Это же доказывал и так называемый кёльнский инцидент. После начала рурской оккупации разнёсся упорный слух об уходе английских войск из кёльнской зоны. Немецкие газеты с ликованием подхватили этот слух, надеясь, что разногласия союзников приведут к отказу Пуанкаре от рурской оккупации. Но надежды эти не оправдались. 14 февраля 1923 г. министр иностранных дел Великобритании Керзон пояснил мотивы, по которым английское правительство решило оставить свои войска в Рейнской области. "Их присутствие окажет умеряющее и умиротворяющее действие", - заявил министр. Вывод английских войск означал бы, по мнению Керзона, конец Антанты.

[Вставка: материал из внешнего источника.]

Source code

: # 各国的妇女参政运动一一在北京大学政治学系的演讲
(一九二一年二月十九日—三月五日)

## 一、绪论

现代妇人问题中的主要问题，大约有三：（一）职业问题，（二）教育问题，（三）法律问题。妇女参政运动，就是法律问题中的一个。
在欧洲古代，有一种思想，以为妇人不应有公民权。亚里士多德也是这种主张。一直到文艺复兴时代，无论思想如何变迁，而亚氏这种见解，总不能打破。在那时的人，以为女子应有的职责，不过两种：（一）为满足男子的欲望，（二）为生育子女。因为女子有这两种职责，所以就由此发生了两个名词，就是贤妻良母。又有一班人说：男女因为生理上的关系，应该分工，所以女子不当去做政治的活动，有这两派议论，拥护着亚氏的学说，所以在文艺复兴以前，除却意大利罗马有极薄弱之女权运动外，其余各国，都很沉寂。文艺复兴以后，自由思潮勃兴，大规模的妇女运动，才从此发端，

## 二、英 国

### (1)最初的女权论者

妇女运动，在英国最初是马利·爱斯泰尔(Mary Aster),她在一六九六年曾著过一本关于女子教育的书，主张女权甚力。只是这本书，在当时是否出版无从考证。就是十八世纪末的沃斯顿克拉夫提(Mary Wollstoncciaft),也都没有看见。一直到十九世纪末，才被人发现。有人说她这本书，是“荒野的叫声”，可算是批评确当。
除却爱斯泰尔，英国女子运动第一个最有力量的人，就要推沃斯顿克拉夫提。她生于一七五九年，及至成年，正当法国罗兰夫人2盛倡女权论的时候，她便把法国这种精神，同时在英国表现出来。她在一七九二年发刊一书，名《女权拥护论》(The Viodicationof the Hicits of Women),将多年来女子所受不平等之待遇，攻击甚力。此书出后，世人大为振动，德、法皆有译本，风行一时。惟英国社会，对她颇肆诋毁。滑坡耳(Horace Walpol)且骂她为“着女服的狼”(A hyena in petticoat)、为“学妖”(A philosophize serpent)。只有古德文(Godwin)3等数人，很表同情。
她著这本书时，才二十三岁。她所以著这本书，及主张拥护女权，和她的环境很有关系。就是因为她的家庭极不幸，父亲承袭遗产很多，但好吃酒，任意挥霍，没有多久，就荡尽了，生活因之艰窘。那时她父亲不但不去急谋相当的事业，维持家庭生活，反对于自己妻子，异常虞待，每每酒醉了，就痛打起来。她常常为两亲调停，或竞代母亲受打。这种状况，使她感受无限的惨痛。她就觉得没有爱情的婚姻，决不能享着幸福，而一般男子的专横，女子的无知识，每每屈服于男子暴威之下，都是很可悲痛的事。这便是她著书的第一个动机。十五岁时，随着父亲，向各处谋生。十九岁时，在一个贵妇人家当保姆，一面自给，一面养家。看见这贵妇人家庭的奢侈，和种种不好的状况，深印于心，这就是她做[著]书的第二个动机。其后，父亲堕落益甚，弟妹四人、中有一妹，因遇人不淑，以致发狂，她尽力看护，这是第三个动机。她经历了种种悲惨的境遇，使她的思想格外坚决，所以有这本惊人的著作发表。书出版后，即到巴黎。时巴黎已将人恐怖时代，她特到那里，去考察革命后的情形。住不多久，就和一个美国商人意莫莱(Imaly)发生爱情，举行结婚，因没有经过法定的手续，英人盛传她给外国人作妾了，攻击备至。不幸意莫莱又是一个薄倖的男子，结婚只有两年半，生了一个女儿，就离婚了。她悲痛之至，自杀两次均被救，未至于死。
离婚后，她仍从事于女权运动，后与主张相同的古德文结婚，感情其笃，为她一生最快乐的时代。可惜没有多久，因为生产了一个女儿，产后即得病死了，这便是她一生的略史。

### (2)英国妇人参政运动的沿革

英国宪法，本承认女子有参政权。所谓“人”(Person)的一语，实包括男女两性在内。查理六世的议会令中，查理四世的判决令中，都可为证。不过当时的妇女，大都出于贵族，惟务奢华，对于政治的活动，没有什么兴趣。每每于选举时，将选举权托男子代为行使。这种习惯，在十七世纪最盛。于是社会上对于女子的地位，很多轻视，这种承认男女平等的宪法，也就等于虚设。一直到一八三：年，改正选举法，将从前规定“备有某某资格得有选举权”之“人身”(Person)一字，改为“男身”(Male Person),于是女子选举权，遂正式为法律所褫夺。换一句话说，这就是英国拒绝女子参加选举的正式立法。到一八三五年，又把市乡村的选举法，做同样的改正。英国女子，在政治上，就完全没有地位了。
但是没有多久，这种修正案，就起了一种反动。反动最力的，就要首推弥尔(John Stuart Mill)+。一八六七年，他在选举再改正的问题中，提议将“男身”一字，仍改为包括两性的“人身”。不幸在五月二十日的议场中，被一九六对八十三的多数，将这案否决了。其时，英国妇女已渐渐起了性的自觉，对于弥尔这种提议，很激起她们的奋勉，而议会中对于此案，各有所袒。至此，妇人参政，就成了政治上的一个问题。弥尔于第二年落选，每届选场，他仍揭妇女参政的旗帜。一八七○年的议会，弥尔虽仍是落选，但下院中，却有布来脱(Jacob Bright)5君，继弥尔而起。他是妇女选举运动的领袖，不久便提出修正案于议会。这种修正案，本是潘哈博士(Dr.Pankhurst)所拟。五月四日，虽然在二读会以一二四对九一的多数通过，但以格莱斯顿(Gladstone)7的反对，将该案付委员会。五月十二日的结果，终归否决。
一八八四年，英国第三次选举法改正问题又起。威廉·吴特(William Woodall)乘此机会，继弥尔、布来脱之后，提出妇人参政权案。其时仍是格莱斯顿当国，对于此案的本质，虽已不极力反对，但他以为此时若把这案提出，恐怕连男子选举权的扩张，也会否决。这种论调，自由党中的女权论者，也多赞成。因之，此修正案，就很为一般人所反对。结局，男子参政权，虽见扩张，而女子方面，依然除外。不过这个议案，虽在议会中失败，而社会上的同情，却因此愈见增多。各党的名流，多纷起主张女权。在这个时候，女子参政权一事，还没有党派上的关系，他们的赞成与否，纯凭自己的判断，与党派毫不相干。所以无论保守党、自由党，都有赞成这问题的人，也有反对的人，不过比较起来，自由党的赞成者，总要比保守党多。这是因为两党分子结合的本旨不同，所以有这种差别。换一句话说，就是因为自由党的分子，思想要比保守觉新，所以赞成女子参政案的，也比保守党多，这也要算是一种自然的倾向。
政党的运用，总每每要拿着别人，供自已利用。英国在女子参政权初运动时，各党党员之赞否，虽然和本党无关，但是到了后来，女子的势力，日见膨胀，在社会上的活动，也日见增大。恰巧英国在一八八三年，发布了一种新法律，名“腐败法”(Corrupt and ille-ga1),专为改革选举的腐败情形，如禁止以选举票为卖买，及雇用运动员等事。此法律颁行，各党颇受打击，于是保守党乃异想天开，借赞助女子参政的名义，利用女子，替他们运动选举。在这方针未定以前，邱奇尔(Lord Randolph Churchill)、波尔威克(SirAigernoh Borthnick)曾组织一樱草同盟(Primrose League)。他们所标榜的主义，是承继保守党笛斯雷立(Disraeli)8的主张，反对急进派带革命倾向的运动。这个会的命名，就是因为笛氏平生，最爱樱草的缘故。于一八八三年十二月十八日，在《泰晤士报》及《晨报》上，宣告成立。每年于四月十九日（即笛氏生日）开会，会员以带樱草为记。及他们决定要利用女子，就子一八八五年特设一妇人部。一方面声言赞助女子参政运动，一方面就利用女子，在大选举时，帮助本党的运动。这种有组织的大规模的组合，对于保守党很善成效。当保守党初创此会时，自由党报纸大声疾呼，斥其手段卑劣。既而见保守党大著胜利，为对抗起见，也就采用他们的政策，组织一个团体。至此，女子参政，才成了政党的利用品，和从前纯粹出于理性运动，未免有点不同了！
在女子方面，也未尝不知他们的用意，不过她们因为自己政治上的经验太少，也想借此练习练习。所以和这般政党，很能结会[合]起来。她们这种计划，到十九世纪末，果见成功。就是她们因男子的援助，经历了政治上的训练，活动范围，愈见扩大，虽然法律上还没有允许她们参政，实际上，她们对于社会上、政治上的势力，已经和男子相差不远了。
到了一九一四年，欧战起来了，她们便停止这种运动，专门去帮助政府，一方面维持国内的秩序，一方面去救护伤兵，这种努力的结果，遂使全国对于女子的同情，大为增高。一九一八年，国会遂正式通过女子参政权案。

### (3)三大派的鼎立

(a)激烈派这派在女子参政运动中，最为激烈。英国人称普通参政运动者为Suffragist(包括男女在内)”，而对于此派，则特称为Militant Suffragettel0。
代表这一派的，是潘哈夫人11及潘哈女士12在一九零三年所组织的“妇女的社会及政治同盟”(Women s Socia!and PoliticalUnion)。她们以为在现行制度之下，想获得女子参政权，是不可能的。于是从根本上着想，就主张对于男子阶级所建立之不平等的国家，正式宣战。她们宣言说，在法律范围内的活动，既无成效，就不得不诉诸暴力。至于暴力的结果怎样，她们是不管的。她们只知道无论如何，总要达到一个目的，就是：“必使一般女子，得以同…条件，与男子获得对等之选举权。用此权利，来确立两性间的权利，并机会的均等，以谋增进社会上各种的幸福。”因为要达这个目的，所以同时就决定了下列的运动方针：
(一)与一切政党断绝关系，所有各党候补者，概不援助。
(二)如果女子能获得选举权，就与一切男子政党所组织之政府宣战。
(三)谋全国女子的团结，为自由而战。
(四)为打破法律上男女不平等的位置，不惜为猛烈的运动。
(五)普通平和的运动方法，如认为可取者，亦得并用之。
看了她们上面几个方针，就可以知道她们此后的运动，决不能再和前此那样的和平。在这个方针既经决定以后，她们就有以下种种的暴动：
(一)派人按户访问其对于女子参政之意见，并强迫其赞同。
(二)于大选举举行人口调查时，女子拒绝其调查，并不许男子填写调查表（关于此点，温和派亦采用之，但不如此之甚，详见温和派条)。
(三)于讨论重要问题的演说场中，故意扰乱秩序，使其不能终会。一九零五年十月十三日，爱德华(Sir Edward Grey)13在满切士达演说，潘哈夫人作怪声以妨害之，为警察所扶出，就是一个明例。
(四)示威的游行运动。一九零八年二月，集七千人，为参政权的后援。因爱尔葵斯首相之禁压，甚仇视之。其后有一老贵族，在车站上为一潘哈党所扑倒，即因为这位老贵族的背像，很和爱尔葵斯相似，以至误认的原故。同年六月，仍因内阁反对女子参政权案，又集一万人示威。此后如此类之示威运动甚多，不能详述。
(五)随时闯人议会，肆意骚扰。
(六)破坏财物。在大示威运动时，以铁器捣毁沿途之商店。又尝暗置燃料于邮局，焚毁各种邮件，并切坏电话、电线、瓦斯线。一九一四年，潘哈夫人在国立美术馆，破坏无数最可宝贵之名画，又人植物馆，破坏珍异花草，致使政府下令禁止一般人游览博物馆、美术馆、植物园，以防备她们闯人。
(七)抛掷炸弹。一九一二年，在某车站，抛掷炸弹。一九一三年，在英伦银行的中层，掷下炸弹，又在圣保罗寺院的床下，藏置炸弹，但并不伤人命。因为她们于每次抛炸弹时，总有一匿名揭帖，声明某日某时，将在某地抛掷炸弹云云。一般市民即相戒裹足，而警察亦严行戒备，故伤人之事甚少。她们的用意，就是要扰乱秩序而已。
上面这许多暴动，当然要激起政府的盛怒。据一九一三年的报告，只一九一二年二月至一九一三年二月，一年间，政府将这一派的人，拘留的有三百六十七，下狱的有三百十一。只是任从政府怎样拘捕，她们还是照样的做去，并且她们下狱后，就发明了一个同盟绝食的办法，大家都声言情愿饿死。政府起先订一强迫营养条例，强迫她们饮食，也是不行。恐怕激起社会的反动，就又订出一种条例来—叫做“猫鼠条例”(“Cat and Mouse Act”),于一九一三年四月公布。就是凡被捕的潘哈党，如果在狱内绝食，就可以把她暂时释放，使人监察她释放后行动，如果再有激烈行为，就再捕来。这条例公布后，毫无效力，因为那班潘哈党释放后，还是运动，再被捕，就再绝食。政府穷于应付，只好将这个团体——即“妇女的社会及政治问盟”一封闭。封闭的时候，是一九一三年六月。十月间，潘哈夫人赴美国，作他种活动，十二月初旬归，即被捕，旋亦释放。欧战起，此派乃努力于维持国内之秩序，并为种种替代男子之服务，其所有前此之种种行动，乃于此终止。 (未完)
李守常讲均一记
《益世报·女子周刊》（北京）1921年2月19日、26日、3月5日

Как объяснили Брейтшейду его английские друзья, англичане сначала действительно хотели уйти из своей зоны оккупации; однако они не желали ссориться с французами, особенно после разрыва переговоров с турками в Лозанне (4 февраля 1923 г.).

Английская дипломатия отказалась и от посредничества. "Что касается посредничества, - заявил Керзон, - то о нём не может быть и речи, если только с соответствующей просьбой не обратятся обе стороны".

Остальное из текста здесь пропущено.